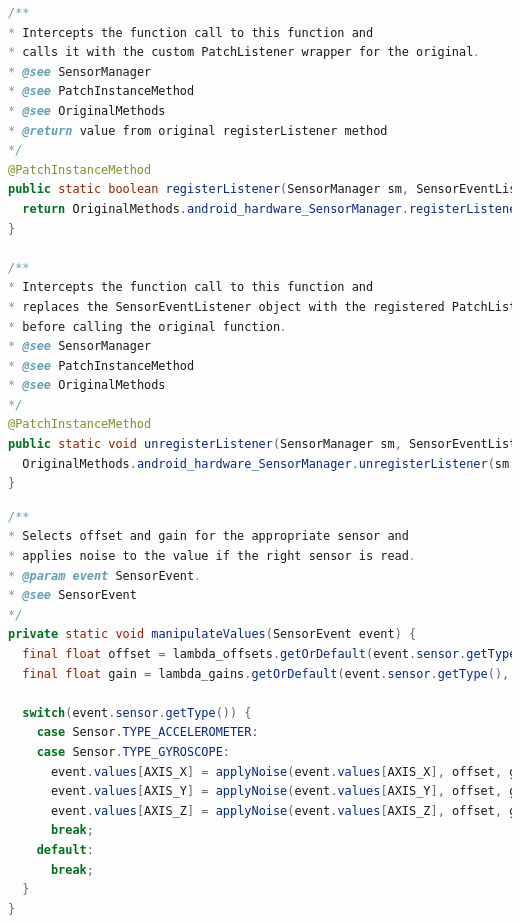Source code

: \documentclass[11pt,
  oneside,openany,    %
]{scrreprt}
\begin{document}
\begin{lstlisting}[language=java, caption=Intercept Methods, label=lst:intercept_method]
/**
* Intercepts the function call to this function and
* calls it with the custom PatchListener wrapper for the original.
* @see SensorManager
* @see PatchInstanceMethod
* @see OriginalMethods
* @return value from original registerListener method
*/
@PatchInstanceMethod
public static boolean registerListener(SensorManager sm, SensorEventListener listener, Sensor sensor, int samplingPeriodUs) {
  return OriginalMethods.android_hardware_SensorManager.registerListener(sm, addListener(listener, sensor), sensor, samplingPeriodUs);
}

/**
* Intercepts the function call to this function and
* replaces the SensorEventListener object with the registered PatchListener
* before calling the original function.
* @see SensorManager
* @see PatchInstanceMethod
* @see OriginalMethods
*/
@PatchInstanceMethod
public static void unregisterListener(SensorManager sm, SensorEventListener listener) {
  OriginalMethods.android_hardware_SensorManager.unregisterListener(sm, removeListener(listener, null));
}
\end{lstlisting}
\pagebreak
\begin{lstlisting}[language=java, caption=Noise Generating Function, label=lst:noise_gen_func]
/**
* Selects offset and gain for the appropriate sensor and
* applies noise to the value if the right sensor is read.
* @param event SensorEvent.
* @see SensorEvent
*/
private static void manipulateValues(SensorEvent event) {
  final float offset = lambda_offsets.getOrDefault(event.sensor.getType(), 0.0f);
  final float gain = lambda_gains.getOrDefault(event.sensor.getType(), 0.0f);

  switch(event.sensor.getType()) {
    case Sensor.TYPE_ACCELEROMETER:
    case Sensor.TYPE_GYROSCOPE:
      event.values[AXIS_X] = applyNoise(event.values[AXIS_X], offset, gain);
      event.values[AXIS_Y] = applyNoise(event.values[AXIS_Y], offset, gain);
      event.values[AXIS_Z] = applyNoise(event.values[AXIS_Z], offset, gain);
      break;
    default:
      break;
  }
}
\end{lstlisting}
\end{document}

--

# [Task to carry out]
Word for word, print the material above, but without its pictures.

# [Exercise output]
Source code

: \documentclass[11pt,
  oneside,openany,    %
]{scrreprt}
\begin{document}
\begin{lstlisting}[language=java, caption=Intercept Methods, label=lst:intercept_method]
/**
* Intercepts the function call to this function and
* calls it with the custom PatchListener wrapper for the original.
* @see SensorManager
* @see PatchInstanceMethod
* @see OriginalMethods
* @return value from original registerListener method
*/
@PatchInstanceMethod
public static boolean registerListener(SensorManager sm, SensorEventListener listener, Sensor sensor, int samplingPeriodUs) {
  return OriginalMethods.android_hardware_SensorManager.registerListener(sm, addListener(listener, sensor), sensor, samplingPeriodUs);
}

/**
* Intercepts the function call to this function and
* replaces the SensorEventListener object with the registered PatchListener
* before calling the original function.
* @see SensorManager
* @see PatchInstanceMethod
* @see OriginalMethods
*/
@PatchInstanceMethod
public static void unregisterListener(SensorManager sm, SensorEventListener listener) {
  OriginalMethods.android_hardware_SensorManager.unregisterListener(sm, removeListener(listener, null));
}
\end{lstlisting}
\pagebreak
\begin{lstlisting}[language=java, caption=Noise Generating Function, label=lst:noise_gen_func]
/**
* Selects offset and gain for the appropriate sensor and
* applies noise to the value if the right sensor is read.
* @param event SensorEvent.
* @see SensorEvent
*/
private static void manipulateValues(SensorEvent event) {
  final float offset = lambda_offsets.getOrDefault(event.sensor.getType(), 0.0f);
  final float gain = lambda_gains.getOrDefault(event.sensor.getType(), 0.0f);

  switch(event.sensor.getType()) {
    case Sensor.TYPE_ACCELEROMETER:
    case Sensor.TYPE_GYROSCOPE:
      event.values[AXIS_X] = applyNoise(event.values[AXIS_X], offset, gain);
      event.values[AXIS_Y] = applyNoise(event.values[AXIS_Y], offset, gain);
      event.values[AXIS_Z] = applyNoise(event.values[AXIS_Z], offset, gain);
      break;
    default:
      break;
  }
}
\end{lstlisting}
\end{document}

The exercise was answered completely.